WHAT YOU ARE ASKED TO DO → Lines where the string "Firms" appears are to be copied from the entries below.

DATASET EXTRACT →

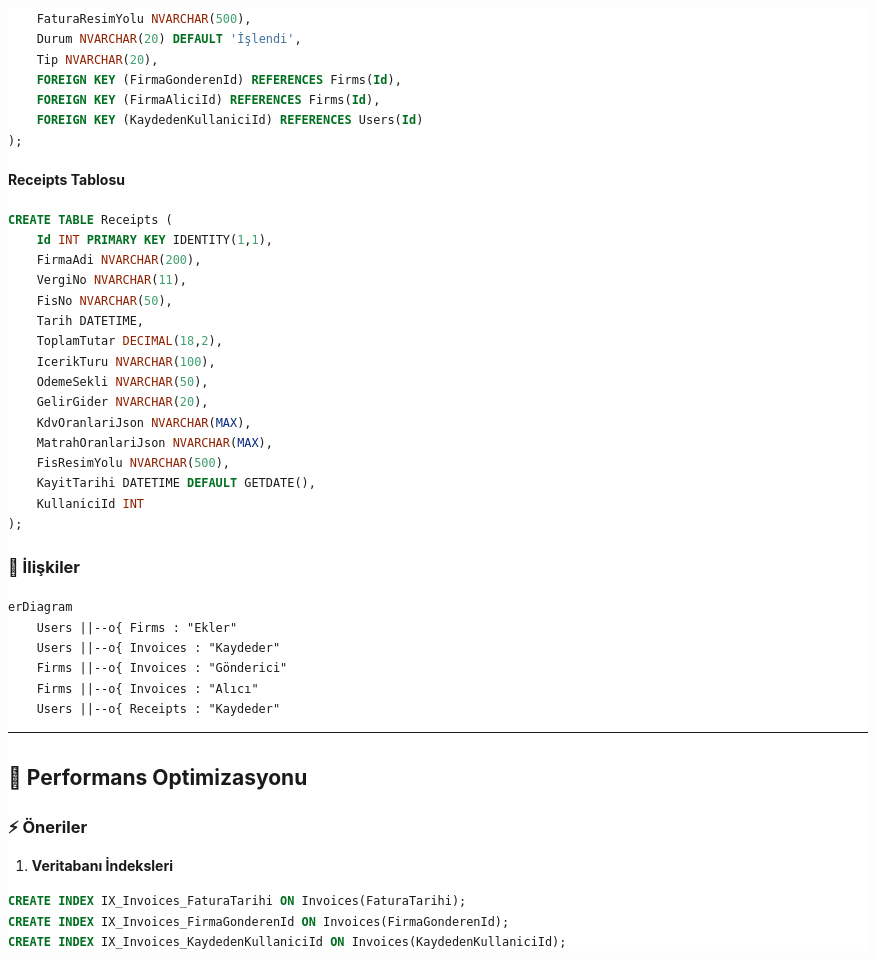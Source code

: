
 ```sql
    FaturaResimYolu NVARCHAR(500),
    Durum NVARCHAR(20) DEFAULT 'İşlendi',
    Tip NVARCHAR(20),
    FOREIGN KEY (FirmaGonderenId) REFERENCES Firms(Id),
    FOREIGN KEY (FirmaAliciId) REFERENCES Firms(Id),
    FOREIGN KEY (KaydedenKullaniciId) REFERENCES Users(Id)
);
```

#### Receipts Tablosu
```sql
CREATE TABLE Receipts (
    Id INT PRIMARY KEY IDENTITY(1,1),
    FirmaAdi NVARCHAR(200),
    VergiNo NVARCHAR(11),
    FisNo NVARCHAR(50),
    Tarih DATETIME,
    ToplamTutar DECIMAL(18,2),
    IcerikTuru NVARCHAR(100),
    OdemeSekli NVARCHAR(50),
    GelirGider NVARCHAR(20),
    KdvOranlariJson NVARCHAR(MAX),
    MatrahOranlariJson NVARCHAR(MAX),
    FisResimYolu NVARCHAR(500),
    KayitTarihi DATETIME DEFAULT GETDATE(),
    KullaniciId INT
);
```

### 🔗 İlişkiler

```mermaid
erDiagram
    Users ||--o{ Firms : "Ekler"
    Users ||--o{ Invoices : "Kaydeder"
    Firms ||--o{ Invoices : "Gönderici"
    Firms ||--o{ Invoices : "Alıcı"
    Users ||--o{ Receipts : "Kaydeder"
```

---

## 🚀 Performans Optimizasyonu

### ⚡ Öneriler

1. **Veritabanı İndeksleri**
```sql
CREATE INDEX IX_Invoices_FaturaTarihi ON Invoices(FaturaTarihi);
CREATE INDEX IX_Invoices_FirmaGonderenId ON Invoices(FirmaGonderenId);
CREATE INDEX IX_Invoices_KaydedenKullaniciId ON Invoices(KaydedenKullaniciId);
```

ANSWER →
    FOREIGN KEY (FirmaGonderenId) REFERENCES Firms(Id),
    FOREIGN KEY (FirmaAliciId) REFERENCES Firms(Id),
    Users ||--o{ Firms : "Ekler"
    Firms ||--o{ Invoices : "Gönderici"
    Firms ||--o{ Invoices : "Alıcı"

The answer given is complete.